Texte intégral
RÉPUBLIQUE FRANÇAISE
AU NOM DU PEUPLE FRANÇAIS
COUR D'APPEL DE PARIS
L. 742-1 et suivants du Code de l'entrée et du séjour
des étrangers et du droit d'asile
ORDONNANCE DU 09 SEPTEMBRE 2024
(1 pages)
Numéro d'inscription au répertoire général et de décision : B N° RG 24/04118 - N° Portalis 35L7-V-B7I-CJ6TL
Décision déférée : ordonnance rendue le 06 septembre 2024, à 11h35, par le magistrat du siège du tribunal judiciaire de Paris
Nous, Stéphanie Gargoullaud, présidente de chambre à la cour d'appel de Paris, agissant par délégation du premier président de cette cour, assistée de Catherine Charles, greffier au prononcé de l'ordonnance,
APPELANT :
M. [M] [J]
né le 02 février 1994 à [Localité 2], de nationalité tunisienne
RETENU au centre de rétention : [1]
Informé le 7 septembre 2024 à 14h22, de la possibilité de faire valoir ses observations sur le caractère manifestement irrecevable de son appel, en application des dispositions de l'article R 743-11 du code de l'entrée et du séjour des étrangers et du droit d'asile
INTIMÉ :
LE PREFET DE POLICE
Informé le 7 septembre 2024 à 14h22, de la possibilité de faire valoir ses observations sur le caractère manifestement irrecevable de l'appel, en application des dispositions de l'article R 743-11 du code de l'entrée et du séjour des étrangers et du droit d'asile,
MINISTÈRE PUBLIC, avisé de la date et de l'heure de l'audience
ORDONNANCE : contradictoire
- Vu l'ordonnance du 06 septembre 2024 du magistrat du siège du tribunal judiciaire de Paris ordonnant la prolongation du maintien de M. [M] [J], dans les locaux ne relevant pas de l'administration pénitentiaire, pour une durée maximale de 30 jours, soit jusqu'au 06 octobre 2024 ;
- Vu l'appel interjeté le 06 septembre 2024, à 16h05, par M. [M] [J] ;
SUR QUOI,
Aux termes de l'article L 743-23, alinéa 1, du code de l'entrée et du séjour des étrangers et du droit d'asile, en cas d'appel manifestement irrecevable, celui-ci peut être rejeté sans convocation préalable des parties.

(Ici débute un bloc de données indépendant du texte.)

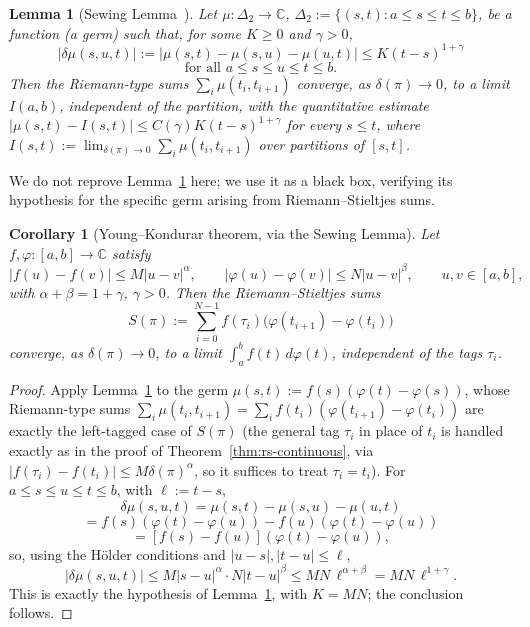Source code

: \documentclass[11pt,fleqn]{article}
\def\C{\mathbb C}
\theoremstyle{plain}
\newtheorem{lemma}[thm]{Lemma}
\newtheorem{cor}[thm]{Corollary}
\theoremstyle{remark}
\begin{document}
\begin{lemma}[Sewing Lemma~\cite{FdlP}]\label{lem:sewing}
Let $\mu\colon\Delta_2\to\C$, $\Delta_2:=\{(s,t):a\le s\le t\le b\}$, be a
function (a \emph{germ}) such that, for some $K\ge0$ and $\gamma>0$,
\[
|\delta\mu(s,u,t)|:=|\mu(s,t)-\mu(s,u)-\mu(u,t)|\le K(t-s)^{1+\gamma}
\]
\[
\text{for all }a\le s\le u\le t\le b.
\]
Then the Riemann-type sums $\sum_i\mu(t_i,t_{i+1})$ converge, as
$\delta(\pi)\to0$, to a limit $I(a,b)$, independent of the partition,
with the quantitative estimate
$|\mu(s,t)-I(s,t)|\le C(\gamma)K(t-s)^{1+\gamma}$
for every $s\le t$, where $I(s,t):=\lim_{\delta(\pi)\to0}\sum_i\mu(t_i,t_{i+1})$
over partitions of $[s,t]$.
\end{lemma}

We do not reprove Lemma~\ref{lem:sewing} here; we use it as a black box,
verifying its hypothesis for the specific germ arising from
Riemann--Stieltjes sums.

\begin{cor}[Young--Kondurar theorem, via the Sewing Lemma]\label{thm:kondurar}
Let $f,\varphi\colon[a,b]\to\C$ satisfy
\[
|f(u)-f(v)|\le M|u-v|^\alpha,\qquad |\varphi(u)-\varphi(v)|\le N|u-v|^\beta,
\qquad u,v\in[a,b],
\]
with $\alpha+\beta=1+\gamma$, $\gamma>0$. Then the Riemann--Stieltjes sums
\[
S(\pi):=\sum_{i=0}^{N-1}f(\tau_i)\big(\varphi(t_{i+1})-\varphi(t_i)\big)
\]
converge, as $\delta(\pi)\to0$, to a limit
$\int_a^bf(t)\,d\varphi(t)$, independent of the tags $\tau_i$.
\end{cor}
\begin{proof}
Apply Lemma~\ref{lem:sewing} to the germ $\mu(s,t):=f(s)(\varphi(t)-\varphi(s))$,
whose Riemann-type sums $\sum_i\mu(t_i,t_{i+1})=\sum_if(t_i)(\varphi(t_{i+1})-\varphi(t_i))$
are exactly the left-tagged case of $S(\pi)$ (the general tag $\tau_i$
in place of $t_i$ is handled exactly as in the proof of
Theorem~\ref{thm:rs-continuous}, via $|f(\tau_i)-f(t_i)|\le M\delta(\pi)^\alpha$,
so it suffices to treat $\tau_i=t_i$). For $a\le s\le u\le t\le b$, with
$\ell:=t-s$,
\[
\delta\mu(s,u,t)=\mu(s,t)-\mu(s,u)-\mu(u,t)
\]
\[
=f(s)(\varphi(t)-\varphi(u))-f(u)(\varphi(t)-\varphi(u))
\]
\[
=[f(s)-f(u)](\varphi(t)-\varphi(u)),
\]
so, using the H\"older conditions and $|u-s|,|t-u|\le\ell$,
\[
|\delta\mu(s,u,t)|\le M|s-u|^\alpha\cdot N|t-u|^\beta\le MN\,\ell^{\alpha+\beta}
=MN\,\ell^{1+\gamma}.
\]
This is exactly the hypothesis of Lemma~\ref{lem:sewing}, with $K=MN$;
the conclusion follows.
\end{proof}
\end{document}
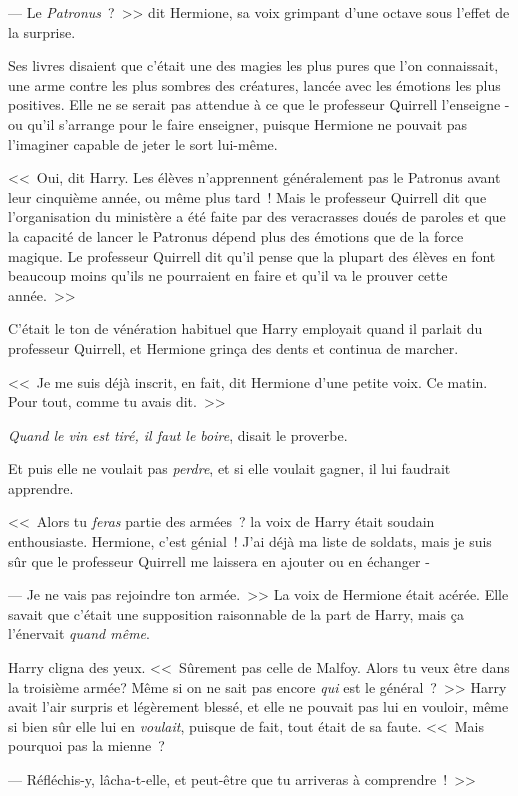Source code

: --- Le \emph{Patronus}~?~>> dit Hermione, sa voix grimpant d'une octave sous l'effet de la surprise.

Ses livres disaient que c'était une des magies les plus pures que l'on connaissait, une arme contre les plus sombres des créatures, lancée avec les émotions les plus positives. Elle ne se serait pas attendue à ce que le professeur Quirrell l'enseigne - ou qu'il s'arrange pour le faire enseigner, puisque Hermione ne pouvait pas l'imaginer capable de jeter le sort lui-même.

<<~Oui, dit Harry. Les élèves n'apprennent généralement pas le Patronus avant leur cinquième année, ou même plus tard~! Mais le professeur Quirrell dit que l'organisation du ministère a été faite par des veracrasses doués de paroles et que la capacité de lancer le Patronus dépend plus des émotions que de la force magique. Le professeur Quirrell dit qu'il pense que la plupart des élèves en font beaucoup moins qu'ils ne pourraient en faire et qu'il va le prouver cette année.~>>

C'était le ton de vénération habituel que Harry employait quand il parlait du professeur Quirrell, et Hermione grinça des dents et continua de marcher.

<<~Je me suis déjà inscrit, en fait, dit Hermione d'une petite voix. Ce matin. Pour tout, comme tu avais dit.~>>

\emph{Quand le vin est tiré, il faut le boire}, disait le proverbe.

Et puis elle ne voulait pas \emph{perdre}, et si elle voulait gagner, il lui faudrait apprendre.

<<~Alors tu \emph{feras} partie des armées~? la voix de Harry était soudain enthousiaste. Hermione, c'est génial~! J'ai déjà ma liste de soldats, mais je suis sûr que le professeur Quirrell me laissera en ajouter ou en échanger -

--- Je ne vais pas rejoindre ton armée.~>> La voix de Hermione était acérée. Elle savait que c'était une supposition raisonnable de la part de Harry, mais ça l'énervait \emph{quand même}.

Harry cligna des yeux. <<~Sûrement pas celle de Malfoy. Alors tu veux être dans la troisième armée? Même si on ne sait pas encore \emph{qui} est le général~?~>> Harry avait l'air surpris et légèrement blessé, et elle ne pouvait pas lui en vouloir, même si bien sûr elle lui en \emph{voulait}, puisque de fait, tout était de sa faute. <<~Mais pourquoi pas la mienne~?

--- Réfléchis-y, lâcha-t-elle, et peut-être que tu arriveras à comprendre~!~>>

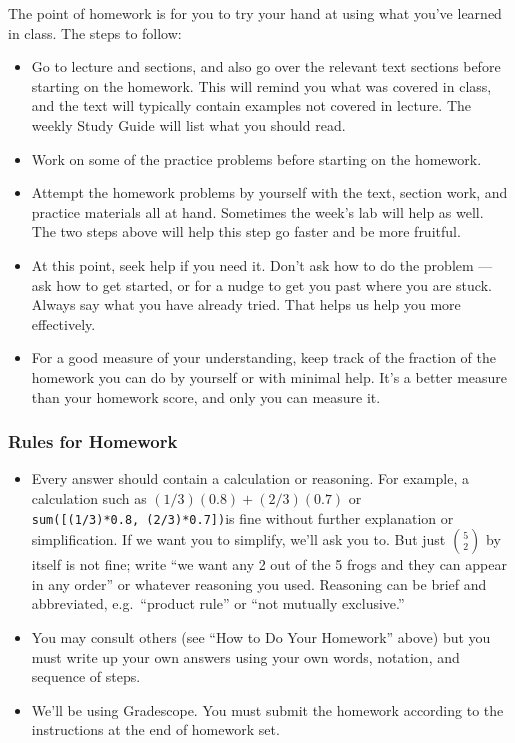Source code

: \documentclass[11pt]{article}
\providecommand{\tightlist}{%
      \setlength{\itemsep}{0pt}\setlength{\parskip}{0pt}}
\begin{document}
The point of homework is for you to try your hand at using what you've
learned in class. The steps to follow:

\begin{itemize}
\tightlist
\item
  Go to lecture and sections, and also go over the relevant text
  sections before starting on the homework. This will remind you what
  was covered in class, and the text will typically contain examples not
  covered in lecture. The weekly Study Guide will list what you should
  read.
\item
  Work on some of the practice problems before starting on the homework.
\item
  Attempt the homework problems by yourself with the text, section work,
  and practice materials all at hand. Sometimes the week's lab will help
  as well. The two steps above will help this step go faster and be more
  fruitful.
\item
  At this point, seek help if you need it. Don't ask how to do the
  problem --- ask how to get started, or for a nudge to get you past
  where you are stuck. Always say what you have already tried. That
  helps us help you more effectively.
\item
  For a good measure of your understanding, keep track of the fraction
  of the homework you can do by yourself or with minimal help. It's a
  better measure than your homework score, and only you can measure it.
\end{itemize}

    \hypertarget{rules-for-homework}{%
\subsubsection{Rules for Homework}\label{rules-for-homework}}

\begin{itemize}
\tightlist
\item
  Every answer should contain a calculation or reasoning. For example, a
  calculation such as \((1/3)(0.8) + (2/3)(0.7)\) or
  \texttt{sum({[}(1/3)*0.8,\ (2/3)*0.7{]})}is fine without further
  explanation or simplification. If we want you to simplify, we'll ask
  you to. But just \({5 \choose 2}\) by itself is not fine; write ``we
  want any 2 out of the 5 frogs and they can appear in any order'' or
  whatever reasoning you used. Reasoning can be brief and abbreviated,
  e.g.~``product rule'' or ``not mutually exclusive.''
\item
  You may consult others (see ``How to Do Your Homework'' above) but you
  must write up your own answers using your own words, notation, and
  sequence of steps.
\item
  We'll be using Gradescope. You must submit the homework according to
  the instructions at the end of homework set.
\end{itemize}
\end{document}
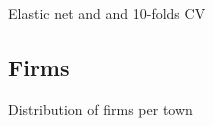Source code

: \documentclass[12pt]{beamer}
\begin{document}
	
\begin{frame}{\textcolor{bscuro}{Elastic net and and 10-folds CV}}
	\begin{figure}[!ht] 
		\centering
	\end{figure}
\end{frame}


\subsection{Firms}


\begin{frame}{\textcolor{bscuro}{Distribution of firms per town}}
	\begin{figure}[!ht] 
		\centering
	\end{figure}
\end{frame}
\end{document}
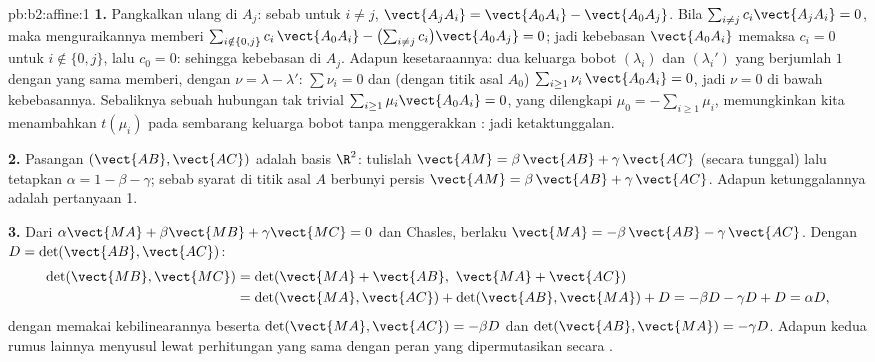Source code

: \begin{solution}{pb:b2:affine:1}
\textbf{1.} Pangkalkan ulang di $A_j$: sebab untuk $i \neq j$, $\vect{A_jA_i} =
\vect{A_0A_i} - \vect{A_0A_j}$. Bila $\sum_{i \neq j}
c_i\vect{A_jA_i} = 0$, maka menguraikannya memberi $\sum_{i \notin \{0,
j\}} c_i\,\vect{A_0A_i} - \bigl(\sum_{i\neq j}
c_i\bigr)\vect{A_0A_j} = 0$; jadi kebebasan
$\vect{A_0A_i}$ memaksa $c_i = 0$ untuk $i \notin \{0, j\}$, lalu
$c_0 = 0$: sehingga kebebasan di $A_j$. Adapun kesetaraannya: dua
keluarga bobot $(\lambda_i)$ dan $(\lambda_i')$ yang berjumlah $1$
dengan  yang sama memberi, dengan $\nu = \lambda -
\lambda'$: $\sum\nu_i = 0$ dan (dengan titik asal $A_0$) $\sum_{i \geq
1}\nu_i\,\vect{A_0A_i} = 0$, jadi $\nu = 0$ di bawah kebebasannya.
Sebaliknya sebuah hubungan tak trivial $\sum_{i\geq1}\mu_i
\vect{A_0A_i} = 0$, yang dilengkapi $\mu_0 = -\sum_{i\geq1}
\mu_i$, memungkinkan kita menambahkan $t(\mu_i)$ pada sembarang keluarga bobot tanpa
menggerakkan : jadi ketaktunggalan.

\textbf{2.} Pasangan $(\vect{AB}, \vect{AC})$ adalah basis $\R^2$:
tulislah $\vect{AM} = \beta\,\vect{AB} + \gamma\,\vect{AC}$
(secara tunggal) lalu tetapkan $\alpha = 1 - \beta - \gamma$; sebab syarat
 di titik asal $A$ berbunyi persis $\vect{AM} =
\beta\,\vect{AB} + \gamma\,\vect{AC}$. Adapun ketunggalannya adalah pertanyaan
1.

\textbf{3.} Dari $\alpha\vect{MA} + \beta\vect{MB} +
\gamma\vect{MC} = 0$ dan Chasles, berlaku $\vect{MA} =
-\beta\,\vect{AB} - \gamma\,\vect{AC}$. Dengan $D =
\det(\vect{AB}, \vect{AC})$:
\begin{align*}
\det(\vect{MB}, \vect{MC})
&= \det(\vect{MA} + \vect{AB},\ \vect{MA} + \vect{AC})\\
&= \det(\vect{MA}, \vect{AC}) + \det(\vect{AB}, \vect{MA}) +
D = -\beta D - \gamma D + D = \alpha D,
\end{align*}
dengan memakai kebilinearannya beserta $\det(\vect{MA}, \vect{AC}) = -\beta D$
dan $\det(\vect{AB}, \vect{MA}) = -\gamma D$. Adapun kedua rumus
lainnya menyusul lewat perhitungan yang sama dengan peran yang
dipermutasikan secara .


\end{solution}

Dans l'intérêt d'une bonne administration de la justice il y a lieu de faire application de cet article.
Aux termes de l'article L 743-23, alinéa 1, du code de l'entrée et du séjour des étrangers et du droit d'asile, en cas d'appel manifestement irrecevable, celui-ci peut être rejeté sans convocation préalable des parties.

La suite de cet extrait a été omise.